Lastly, the heterogeneity of EHFs available on the market for the management of cow’s milk allergy was emphasised, with a focus on the relevance this has to the allergenicity of the product. The potential benefits of introducing more stringent standards for these products in order to better address the needs of infants with cow’s milk allergy was considered.

The Patient’s Perspective on Precautionary Allergen Labelling

Sabine Schnadt, a specialist allergy dietitian at the German Allergy and Asthma Association (DAAB), Mönchengladbach, discussed how PAL affects the ability of patients to manage their food allergy, and how patients feel the medical profession and/or food industry could better support them.

Allergen information provided on prepackaged food is intended to provide patients with the necessary information they need to make informed and safe food choices.1 To achieve this, it should be clear and unambiguous.1 Schnadt explained that allergen information should ideally be presented at three levels:

  • Ingredient list (mandatory): indicates a hazard.
  • PAL (voluntary): indicates an assessable risk that an allergen may be present.
  • No PAL (voluntary): indicates that a food has a low/no risk of inducing an objective allergic reaction in the majority of sensitive consumers.

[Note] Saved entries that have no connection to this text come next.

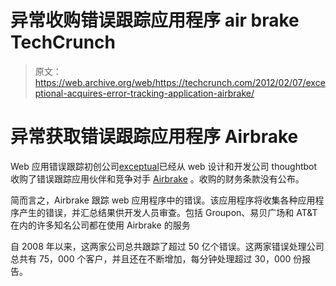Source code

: # 异常收购错误跟踪应用程序 air brake TechCrunch

> 原文：<https://web.archive.org/web/https://techcrunch.com/2012/02/07/exceptional-acquires-error-tracking-application-airbrake/>

# 异常获取错误跟踪应用程序 Airbrake

Web 应用错误跟踪初创公司[exceptual](https://web.archive.org/web/20221005184609/http://www.exceptional.io/)已经从 web 设计和开发公司 thoughtbot 收购了错误跟踪应用伙伴和竞争对手 [Airbrake](https://web.archive.org/web/20221005184609/http://airbrakeapp.com/pages/home) 。收购的财务条款没有公布。

简而言之，Airbrake 跟踪 web 应用程序中的错误。该应用程序将收集各种应用程序产生的错误，并汇总结果供开发人员审查。包括 Groupon、易贝广场和 AT&T 在内的许多知名公司都在使用 Airbrake 的服务

自 2008 年以来，这两家公司总共跟踪了超过 50 亿个错误。这两家错误处理公司总共有 75，000 个客户，并且还在不断增加，每分钟处理超过 30，000 份报告。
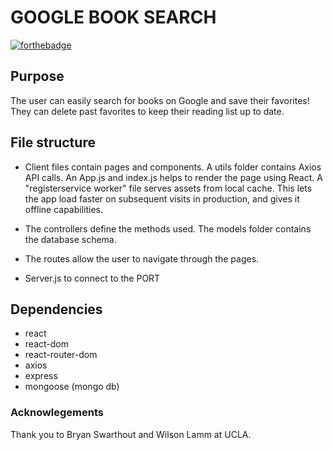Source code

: # GOOGLE BOOK SEARCH

[![forthebadge](https://forthebadge.com/images/badges/works-on-my-machine.svg)](https://forthebadge.com)

## Purpose

The user can easily search for books on Google and save their favorites! They can delete past favorites to keep their reading list up to date.

## File structure

- Client files contain pages and components. A utils folder contains Axios API calls. An App.js and index.js helps to render the page using React.
  A "registerservice worker" file serves assets from local cache.
  This lets the app load faster on subsequent visits in production, and gives
  it offline capabilities.

- The controllers define the methods used. The models folder contains the database schema.

- The routes allow the user to navigate through the pages.

- Server.js to connect to the PORT

## Dependencies

- react
- react-dom
- react-router-dom
- axios
- express
- mongoose (mongo db)

### Acknowlegements

Thank you to Bryan Swarthout and Wilson Lamm at UCLA.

However, Schnadt pointed out that, currently, patients feel uncertainty about PAL.2 Since PAL is a voluntary statement, a food without PAL cannot automatically be assumed to be suitable for patients with food allergy.

A prospective cohort study conducted among 157 adults who had a physician-confirmed diagnosis of IgE-mediated food allergy in the Netherlands found that, out of 51 foods that caused allergic reactions in these adults over the course of a year, food allergens could be analytically detected in 19/51 foods. Ten of these foods did not have a PAL statement on the label (and did not contain the eliciting allergens as ingredients). Therefore, there was no indication to the patient that this food could be a risk, and thus no opportunity for the patients to protect themselves. Of the remaining nine foods that carried a PAL, four contained allergens not specified in the PAL statement, showing that even if PAL is used, the statements are not always complete.3

Schnadt concluded that whether or not PAL is included on a prepackaged food, the only certainty is that there is a non-assessable risk that an allergen may be present. Because the presence or absence of PAL conveys ambiguous information without a clear message, she feels that consumers with food allergies are currently unable to make informed and safe food choices.1,4 An example of helpful and unhelpful scenarios regarding the presence or absence of PAL can be seen in Figure 1.

Figure 1: Scenarios for the presence or absence of precautionary allergen labelling (PAL).5

In a consumer survey by the DAAB, the vast majority of patients with peanut and/or hazelnut allergy felt that legal regulation of mandatory PAL would be one of the most useful measures/frameworks to help them manage their food allergies (DAAB survey 2023, unpublished data).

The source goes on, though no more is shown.